A journal of narrative writing.
Martin Points

Martin points to the fragrant dome of a water parsnip and, lo, so it becomes. In fact, that which Martin has realized into being may well be deadly hemlock and thus—ergo sum—I exist, not just to trundle Martin down streets of this his Bethlehem chirping the name of each object in this fallen world that his tiny finger outthrusts to designate a Significant Wonder, but to keep what's been newly begotten into meaning out of his mouth. Each truck grumbling by the progress of Martin's rolling palanquin is thus blessed. "Garbage truck!" I cry. "Oil truck!" "Beer truck!" "Motorcycle!" "Brother Crow," I caw.
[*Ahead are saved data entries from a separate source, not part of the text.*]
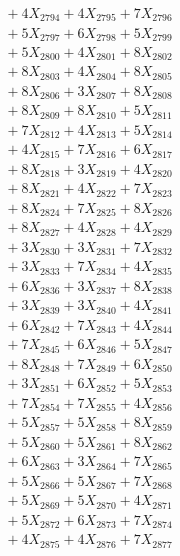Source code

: \documentclass[a4paper,10pt]{article}
\begin{document}
{\begin{align}
&\;  + 4 X_{2794} + 4 X_{2795} + 7 X_{2796} \\[0.3ex]
&\;  + 5 X_{2797} + 6 X_{2798} + 5 X_{2799} \\[0.5ex]\allowbreak
&\;  + 5 X_{2800} + 4 X_{2801} + 8 X_{2802} \\[0.3ex]
&\;  + 8 X_{2803} + 4 X_{2804} + 8 X_{2805} \\[0.3ex]
&\;  + 8 X_{2806} + 3 X_{2807} + 8 X_{2808} \\[0.3ex]
&\;  + 8 X_{2809} + 8 X_{2810} + 5 X_{2811} \\[0.3ex]
&\;  + 7 X_{2812} + 4 X_{2813} + 5 X_{2814} \\[0.3ex]
&\;  + 4 X_{2815} + 7 X_{2816} + 6 X_{2817} \\[0.3ex]
&\;  + 8 X_{2818} + 3 X_{2819} + 4 X_{2820} \\[0.3ex]
&\;  + 8 X_{2821} + 4 X_{2822} + 7 X_{2823} \\[0.3ex]
&\;  + 8 X_{2824} + 7 X_{2825} + 8 X_{2826} \\[0.3ex]
&\;  + 8 X_{2827} + 4 X_{2828} + 4 X_{2829} \\[0.5ex]\allowbreak
&\;  + 3 X_{2830} + 3 X_{2831} + 7 X_{2832} \\[0.3ex]
&\;  + 3 X_{2833} + 7 X_{2834} + 4 X_{2835} \\[0.3ex]
&\;  + 6 X_{2836} + 3 X_{2837} + 8 X_{2838} \\[0.3ex]
&\;  + 3 X_{2839} + 3 X_{2840} + 4 X_{2841} \\[0.3ex]
&\;  + 6 X_{2842} + 7 X_{2843} + 4 X_{2844} \\[0.3ex]
&\;  + 7 X_{2845} + 6 X_{2846} + 5 X_{2847} \\[0.3ex]
&\;  + 8 X_{2848} + 7 X_{2849} + 6 X_{2850} \\[0.3ex]
&\;  + 3 X_{2851} + 6 X_{2852} + 5 X_{2853} \\[0.3ex]
&\;  + 7 X_{2854} + 7 X_{2855} + 4 X_{2856} \\[0.3ex]
&\;  + 5 X_{2857} + 5 X_{2858} + 8 X_{2859} \\[0.5ex]\allowbreak
&\;  + 5 X_{2860} + 5 X_{2861} + 8 X_{2862} \\[0.3ex]
&\;  + 6 X_{2863} + 3 X_{2864} + 7 X_{2865} \\[0.3ex]
&\;  + 5 X_{2866} + 5 X_{2867} + 7 X_{2868} \\[0.3ex]
&\;  + 5 X_{2869} + 5 X_{2870} + 4 X_{2871} \\[0.3ex]
&\;  + 5 X_{2872} + 6 X_{2873} + 7 X_{2874} \\[0.3ex]
&\;  + 4 X_{2875} + 4 X_{2876} + 7 X_{2877} \\[0.3ex]

\end{align}}
\end{document}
I who follow Martin like the small slave curled behind the feet of Suleiman The Great when his chariot wended in triumph through the adulation of his golden town, who chanted "Remember, O King, thou art but a man." Martin in his newness to this fallen world can still see the thirty-three Aeons of the Pleroma glowing out of each tiny floret of the swamp parsnip. Thus the noise of things in themselves delights him far more than my noise about them. And yet, Martin is magnanimous. If his attendant wills it so insistently, he will relinquish the dried dog turd for the polished beach stone. No, Martin will not discern the wise man murmuring to the pale shell of moon along the shore path from the fool jabbering on her cell phone. To each and all he claps alike a one-handed "Ciao!" though he's yet to come, to see, to conquer ancient countries where the customs of such greetings, still new to us, have lost their names to time.